WHAT TO WORK ON:
The response has to reproduce all entries exactly while excluding their pictures.

[Stored data entries]
■ ■ ■ ■ ■

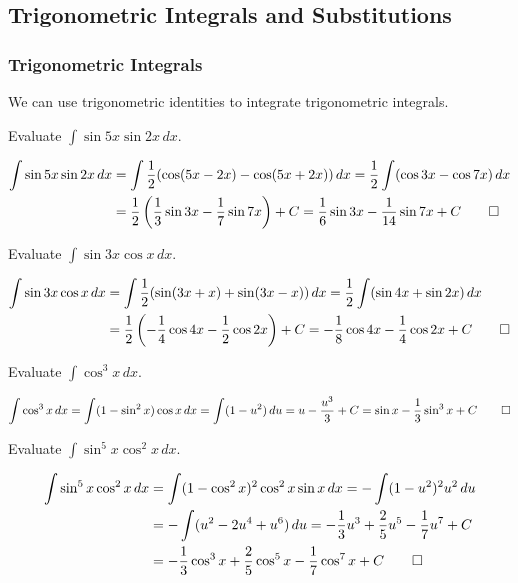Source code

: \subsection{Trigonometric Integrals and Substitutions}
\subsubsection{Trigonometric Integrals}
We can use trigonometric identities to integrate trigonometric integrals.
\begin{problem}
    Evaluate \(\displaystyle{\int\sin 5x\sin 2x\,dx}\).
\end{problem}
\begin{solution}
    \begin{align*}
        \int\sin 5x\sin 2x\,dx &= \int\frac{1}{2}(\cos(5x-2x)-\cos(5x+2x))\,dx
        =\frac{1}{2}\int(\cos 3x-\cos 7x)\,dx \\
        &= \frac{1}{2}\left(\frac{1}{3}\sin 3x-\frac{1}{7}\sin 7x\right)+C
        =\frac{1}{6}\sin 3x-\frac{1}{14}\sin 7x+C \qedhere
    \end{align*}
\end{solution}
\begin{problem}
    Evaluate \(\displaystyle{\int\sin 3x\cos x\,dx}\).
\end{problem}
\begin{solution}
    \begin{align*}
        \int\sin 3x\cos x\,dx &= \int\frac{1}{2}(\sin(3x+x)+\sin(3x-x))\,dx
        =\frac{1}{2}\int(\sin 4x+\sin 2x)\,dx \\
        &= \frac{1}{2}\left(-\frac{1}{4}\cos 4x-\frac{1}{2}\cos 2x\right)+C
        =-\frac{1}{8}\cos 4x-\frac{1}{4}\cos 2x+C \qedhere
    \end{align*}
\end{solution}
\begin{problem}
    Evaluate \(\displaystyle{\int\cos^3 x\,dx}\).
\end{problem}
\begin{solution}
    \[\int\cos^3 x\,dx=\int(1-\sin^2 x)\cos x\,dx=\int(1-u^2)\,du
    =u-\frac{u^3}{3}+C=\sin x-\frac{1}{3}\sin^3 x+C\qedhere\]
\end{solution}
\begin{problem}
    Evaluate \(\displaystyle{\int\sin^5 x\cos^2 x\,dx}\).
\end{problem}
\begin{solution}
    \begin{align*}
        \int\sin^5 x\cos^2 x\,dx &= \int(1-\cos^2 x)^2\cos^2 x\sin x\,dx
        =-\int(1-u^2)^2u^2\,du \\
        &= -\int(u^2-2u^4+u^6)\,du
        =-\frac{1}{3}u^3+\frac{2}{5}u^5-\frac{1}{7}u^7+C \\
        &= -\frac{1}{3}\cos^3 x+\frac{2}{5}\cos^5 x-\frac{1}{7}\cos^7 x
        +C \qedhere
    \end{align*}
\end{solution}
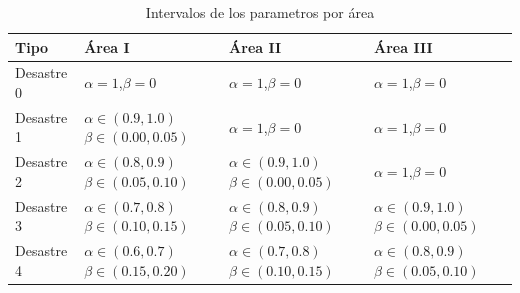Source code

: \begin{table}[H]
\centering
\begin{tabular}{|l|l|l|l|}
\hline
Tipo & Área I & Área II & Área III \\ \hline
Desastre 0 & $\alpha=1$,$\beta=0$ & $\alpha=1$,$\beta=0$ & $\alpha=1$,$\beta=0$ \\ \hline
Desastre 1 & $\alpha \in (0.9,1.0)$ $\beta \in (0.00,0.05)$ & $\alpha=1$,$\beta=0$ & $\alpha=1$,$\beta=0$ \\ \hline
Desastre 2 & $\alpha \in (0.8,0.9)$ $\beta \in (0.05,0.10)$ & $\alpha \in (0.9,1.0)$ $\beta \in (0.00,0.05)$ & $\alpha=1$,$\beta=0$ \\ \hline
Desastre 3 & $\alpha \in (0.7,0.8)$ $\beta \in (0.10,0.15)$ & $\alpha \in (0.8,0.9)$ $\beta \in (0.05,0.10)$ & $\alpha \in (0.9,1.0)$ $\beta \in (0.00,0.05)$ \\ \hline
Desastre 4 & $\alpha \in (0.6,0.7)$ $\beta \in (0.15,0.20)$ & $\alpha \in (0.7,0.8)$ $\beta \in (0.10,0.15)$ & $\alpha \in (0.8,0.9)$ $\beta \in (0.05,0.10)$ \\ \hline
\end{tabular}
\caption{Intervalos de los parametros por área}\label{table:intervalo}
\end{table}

■ ■ ■ ■ ■

ANSWER TO THIS PROBLEM:
Source code

: \subsection{Trigonometric Integrals and Substitutions}
\subsubsection{Trigonometric Integrals}
We can use trigonometric identities to integrate trigonometric integrals.
\begin{problem}
    Evaluate \(\displaystyle{\int\sin 5x\sin 2x\,dx}\).
\end{problem}
\begin{solution}
    \begin{align*}
        \int\sin 5x\sin 2x\,dx &= \int\frac{1}{2}(\cos(5x-2x)-\cos(5x+2x))\,dx
        =\frac{1}{2}\int(\cos 3x-\cos 7x)\,dx \\
        &= \frac{1}{2}\left(\frac{1}{3}\sin 3x-\frac{1}{7}\sin 7x\right)+C
        =\frac{1}{6}\sin 3x-\frac{1}{14}\sin 7x+C \qedhere
    \end{align*}
\end{solution}
\begin{problem}
    Evaluate \(\displaystyle{\int\sin 3x\cos x\,dx}\).
\end{problem}
\begin{solution}
    \begin{align*}
        \int\sin 3x\cos x\,dx &= \int\frac{1}{2}(\sin(3x+x)+\sin(3x-x))\,dx
        =\frac{1}{2}\int(\sin 4x+\sin 2x)\,dx \\
        &= \frac{1}{2}\left(-\frac{1}{4}\cos 4x-\frac{1}{2}\cos 2x\right)+C
        =-\frac{1}{8}\cos 4x-\frac{1}{4}\cos 2x+C \qedhere
    \end{align*}
\end{solution}
\begin{problem}
    Evaluate \(\displaystyle{\int\cos^3 x\,dx}\).
\end{problem}
\begin{solution}
    \[\int\cos^3 x\,dx=\int(1-\sin^2 x)\cos x\,dx=\int(1-u^2)\,du
    =u-\frac{u^3}{3}+C=\sin x-\frac{1}{3}\sin^3 x+C\qedhere\]
\end{solution}
\begin{problem}
    Evaluate \(\displaystyle{\int\sin^5 x\cos^2 x\,dx}\).
\end{problem}
\begin{solution}
    \begin{align*}
        \int\sin^5 x\cos^2 x\,dx &= \int(1-\cos^2 x)^2\cos^2 x\sin x\,dx
        =-\int(1-u^2)^2u^2\,du \\
        &= -\int(u^2-2u^4+u^6)\,du
        =-\frac{1}{3}u^3+\frac{2}{5}u^5-\frac{1}{7}u^7+C \\
        &= -\frac{1}{3}\cos^3 x+\frac{2}{5}\cos^5 x-\frac{1}{7}\cos^7 x
        +C \qedhere
    \end{align*}
\end{solution}
Source code

: \begin{table}[H]
\centering
\begin{tabular}{|l|l|l|l|}
\hline
Tipo & Área I & Área II & Área III \\ \hline
Desastre 0 & $\alpha=1$,$\beta=0$ & $\alpha=1$,$\beta=0$ & $\alpha=1$,$\beta=0$ \\ \hline
Desastre 1 & $\alpha \in (0.9,1.0)$ $\beta \in (0.00,0.05)$ & $\alpha=1$,$\beta=0$ & $\alpha=1$,$\beta=0$ \\ \hline
Desastre 2 & $\alpha \in (0.8,0.9)$ $\beta \in (0.05,0.10)$ & $\alpha \in (0.9,1.0)$ $\beta \in (0.00,0.05)$ & $\alpha=1$,$\beta=0$ \\ \hline
Desastre 3 & $\alpha \in (0.7,0.8)$ $\beta \in (0.10,0.15)$ & $\alpha \in (0.8,0.9)$ $\beta \in (0.05,0.10)$ & $\alpha \in (0.9,1.0)$ $\beta \in (0.00,0.05)$ \\ \hline
Desastre 4 & $\alpha \in (0.6,0.7)$ $\beta \in (0.15,0.20)$ & $\alpha \in (0.7,0.8)$ $\beta \in (0.10,0.15)$ & $\alpha \in (0.8,0.9)$ $\beta \in (0.05,0.10)$ \\ \hline
\end{tabular}
\caption{Intervalos de los parametros por área}\label{table:intervalo}
\end{table}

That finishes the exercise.